* _About this task_: Which lines of the entries below include "balance"? List them all.

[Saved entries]
───

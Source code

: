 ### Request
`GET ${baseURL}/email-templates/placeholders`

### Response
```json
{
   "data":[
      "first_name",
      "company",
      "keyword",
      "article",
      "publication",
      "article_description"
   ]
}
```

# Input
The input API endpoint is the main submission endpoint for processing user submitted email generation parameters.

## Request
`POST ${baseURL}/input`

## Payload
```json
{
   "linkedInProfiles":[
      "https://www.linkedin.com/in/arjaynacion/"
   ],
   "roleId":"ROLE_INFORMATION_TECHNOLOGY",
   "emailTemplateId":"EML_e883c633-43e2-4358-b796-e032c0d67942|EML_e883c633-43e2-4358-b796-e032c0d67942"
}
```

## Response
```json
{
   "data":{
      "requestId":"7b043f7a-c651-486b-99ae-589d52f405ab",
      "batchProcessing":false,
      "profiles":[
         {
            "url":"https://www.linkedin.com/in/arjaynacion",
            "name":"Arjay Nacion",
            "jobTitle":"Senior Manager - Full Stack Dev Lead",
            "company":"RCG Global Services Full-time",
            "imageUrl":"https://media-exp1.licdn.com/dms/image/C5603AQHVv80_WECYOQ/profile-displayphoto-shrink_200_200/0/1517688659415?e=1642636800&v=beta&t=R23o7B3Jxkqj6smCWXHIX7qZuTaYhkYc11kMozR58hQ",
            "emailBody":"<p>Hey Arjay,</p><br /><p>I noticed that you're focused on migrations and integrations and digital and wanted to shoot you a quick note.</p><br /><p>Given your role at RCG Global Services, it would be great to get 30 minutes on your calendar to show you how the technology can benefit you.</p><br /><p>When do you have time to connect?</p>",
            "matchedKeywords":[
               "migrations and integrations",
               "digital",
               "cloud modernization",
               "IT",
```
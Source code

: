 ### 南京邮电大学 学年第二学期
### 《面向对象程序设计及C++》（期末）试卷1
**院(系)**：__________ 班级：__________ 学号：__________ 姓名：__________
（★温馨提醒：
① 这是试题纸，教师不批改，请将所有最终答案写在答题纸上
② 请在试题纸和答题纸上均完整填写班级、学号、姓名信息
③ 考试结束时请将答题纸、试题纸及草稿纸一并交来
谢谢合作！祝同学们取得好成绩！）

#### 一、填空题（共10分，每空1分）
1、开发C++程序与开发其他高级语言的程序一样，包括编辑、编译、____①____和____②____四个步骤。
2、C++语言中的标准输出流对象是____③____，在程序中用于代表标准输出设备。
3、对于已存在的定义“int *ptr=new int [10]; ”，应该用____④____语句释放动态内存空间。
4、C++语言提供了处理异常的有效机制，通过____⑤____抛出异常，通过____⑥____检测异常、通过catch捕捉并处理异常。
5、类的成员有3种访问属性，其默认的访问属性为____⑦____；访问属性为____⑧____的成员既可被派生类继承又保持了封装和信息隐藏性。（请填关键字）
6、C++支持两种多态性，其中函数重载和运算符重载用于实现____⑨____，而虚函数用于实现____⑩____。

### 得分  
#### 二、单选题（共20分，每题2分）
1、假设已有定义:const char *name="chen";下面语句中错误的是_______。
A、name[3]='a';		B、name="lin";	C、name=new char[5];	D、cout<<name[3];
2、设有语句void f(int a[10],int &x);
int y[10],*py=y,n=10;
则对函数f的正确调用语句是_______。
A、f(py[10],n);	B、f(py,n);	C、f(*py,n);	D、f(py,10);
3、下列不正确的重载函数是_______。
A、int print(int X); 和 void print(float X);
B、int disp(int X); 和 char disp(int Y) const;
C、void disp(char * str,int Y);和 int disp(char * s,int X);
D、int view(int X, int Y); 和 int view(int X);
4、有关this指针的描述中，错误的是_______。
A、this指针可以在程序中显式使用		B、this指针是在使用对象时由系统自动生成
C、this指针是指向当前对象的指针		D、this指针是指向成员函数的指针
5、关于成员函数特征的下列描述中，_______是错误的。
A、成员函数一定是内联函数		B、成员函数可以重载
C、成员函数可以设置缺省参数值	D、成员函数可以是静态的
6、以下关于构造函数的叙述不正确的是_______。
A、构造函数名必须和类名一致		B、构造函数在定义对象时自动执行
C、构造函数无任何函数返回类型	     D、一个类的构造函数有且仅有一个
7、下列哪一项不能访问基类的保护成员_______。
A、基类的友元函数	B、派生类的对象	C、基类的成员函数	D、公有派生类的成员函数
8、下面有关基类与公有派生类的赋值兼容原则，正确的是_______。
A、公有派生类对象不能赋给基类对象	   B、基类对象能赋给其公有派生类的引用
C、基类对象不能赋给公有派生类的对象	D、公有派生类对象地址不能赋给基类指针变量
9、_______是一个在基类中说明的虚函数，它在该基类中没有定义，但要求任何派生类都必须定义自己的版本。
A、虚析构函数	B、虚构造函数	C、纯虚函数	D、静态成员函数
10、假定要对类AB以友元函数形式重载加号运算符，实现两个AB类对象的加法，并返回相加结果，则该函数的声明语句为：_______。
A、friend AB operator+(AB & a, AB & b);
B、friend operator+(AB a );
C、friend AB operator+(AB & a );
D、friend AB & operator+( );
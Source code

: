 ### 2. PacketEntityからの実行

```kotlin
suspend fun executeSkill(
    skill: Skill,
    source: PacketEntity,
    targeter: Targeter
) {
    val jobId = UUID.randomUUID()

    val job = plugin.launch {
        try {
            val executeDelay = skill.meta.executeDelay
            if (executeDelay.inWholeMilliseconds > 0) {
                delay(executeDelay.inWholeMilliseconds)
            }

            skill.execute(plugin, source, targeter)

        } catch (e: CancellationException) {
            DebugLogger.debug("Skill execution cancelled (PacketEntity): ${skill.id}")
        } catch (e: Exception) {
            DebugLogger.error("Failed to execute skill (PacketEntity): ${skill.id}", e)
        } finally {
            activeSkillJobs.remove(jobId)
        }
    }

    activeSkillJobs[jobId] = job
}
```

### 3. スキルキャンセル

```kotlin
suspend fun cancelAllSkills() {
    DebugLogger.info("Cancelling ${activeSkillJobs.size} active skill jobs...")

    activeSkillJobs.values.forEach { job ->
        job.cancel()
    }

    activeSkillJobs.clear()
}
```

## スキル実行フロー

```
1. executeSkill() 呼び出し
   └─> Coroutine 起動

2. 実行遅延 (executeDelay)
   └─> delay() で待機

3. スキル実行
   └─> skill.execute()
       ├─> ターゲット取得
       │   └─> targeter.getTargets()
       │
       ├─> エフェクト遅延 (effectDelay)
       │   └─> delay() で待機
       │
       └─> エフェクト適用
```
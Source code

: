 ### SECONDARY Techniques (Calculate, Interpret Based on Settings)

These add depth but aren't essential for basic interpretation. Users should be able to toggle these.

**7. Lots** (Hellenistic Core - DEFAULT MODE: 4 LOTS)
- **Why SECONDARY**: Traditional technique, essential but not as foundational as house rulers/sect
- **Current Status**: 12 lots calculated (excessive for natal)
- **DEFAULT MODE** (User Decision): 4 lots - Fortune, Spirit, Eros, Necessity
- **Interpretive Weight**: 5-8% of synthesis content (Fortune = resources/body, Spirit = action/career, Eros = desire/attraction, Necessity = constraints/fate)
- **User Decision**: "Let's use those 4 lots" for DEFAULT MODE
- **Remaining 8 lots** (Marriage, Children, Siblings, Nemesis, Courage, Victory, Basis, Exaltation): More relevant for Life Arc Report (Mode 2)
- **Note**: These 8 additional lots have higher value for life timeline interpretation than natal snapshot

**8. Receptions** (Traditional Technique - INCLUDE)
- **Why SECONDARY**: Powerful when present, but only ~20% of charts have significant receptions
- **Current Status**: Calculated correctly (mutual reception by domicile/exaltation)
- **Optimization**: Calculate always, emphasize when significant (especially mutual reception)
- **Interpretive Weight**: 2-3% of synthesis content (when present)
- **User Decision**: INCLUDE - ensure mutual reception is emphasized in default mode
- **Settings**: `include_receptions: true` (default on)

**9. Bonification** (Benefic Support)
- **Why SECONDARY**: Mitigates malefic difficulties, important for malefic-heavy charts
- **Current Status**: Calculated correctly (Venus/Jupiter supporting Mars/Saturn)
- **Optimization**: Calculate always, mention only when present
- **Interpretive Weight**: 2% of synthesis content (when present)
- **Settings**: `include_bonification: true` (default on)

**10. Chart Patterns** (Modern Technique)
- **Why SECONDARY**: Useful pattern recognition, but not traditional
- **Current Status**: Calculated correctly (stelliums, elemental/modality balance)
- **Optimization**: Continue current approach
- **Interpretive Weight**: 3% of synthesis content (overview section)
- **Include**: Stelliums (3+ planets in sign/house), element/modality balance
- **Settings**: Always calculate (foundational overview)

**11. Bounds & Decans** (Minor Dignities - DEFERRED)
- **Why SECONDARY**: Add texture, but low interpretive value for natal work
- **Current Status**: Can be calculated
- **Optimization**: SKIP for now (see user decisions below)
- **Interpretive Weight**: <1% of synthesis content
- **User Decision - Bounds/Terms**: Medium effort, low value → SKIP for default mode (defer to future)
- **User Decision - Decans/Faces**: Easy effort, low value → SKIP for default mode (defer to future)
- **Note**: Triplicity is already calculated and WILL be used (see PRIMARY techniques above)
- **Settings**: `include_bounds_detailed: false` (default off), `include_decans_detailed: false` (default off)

───

* _Task result_:
- **Current Status**: Calculated correctly (stelliums, elemental/modality balance)
- **Include**: Stelliums (3+ planets in sign/house), element/modality balance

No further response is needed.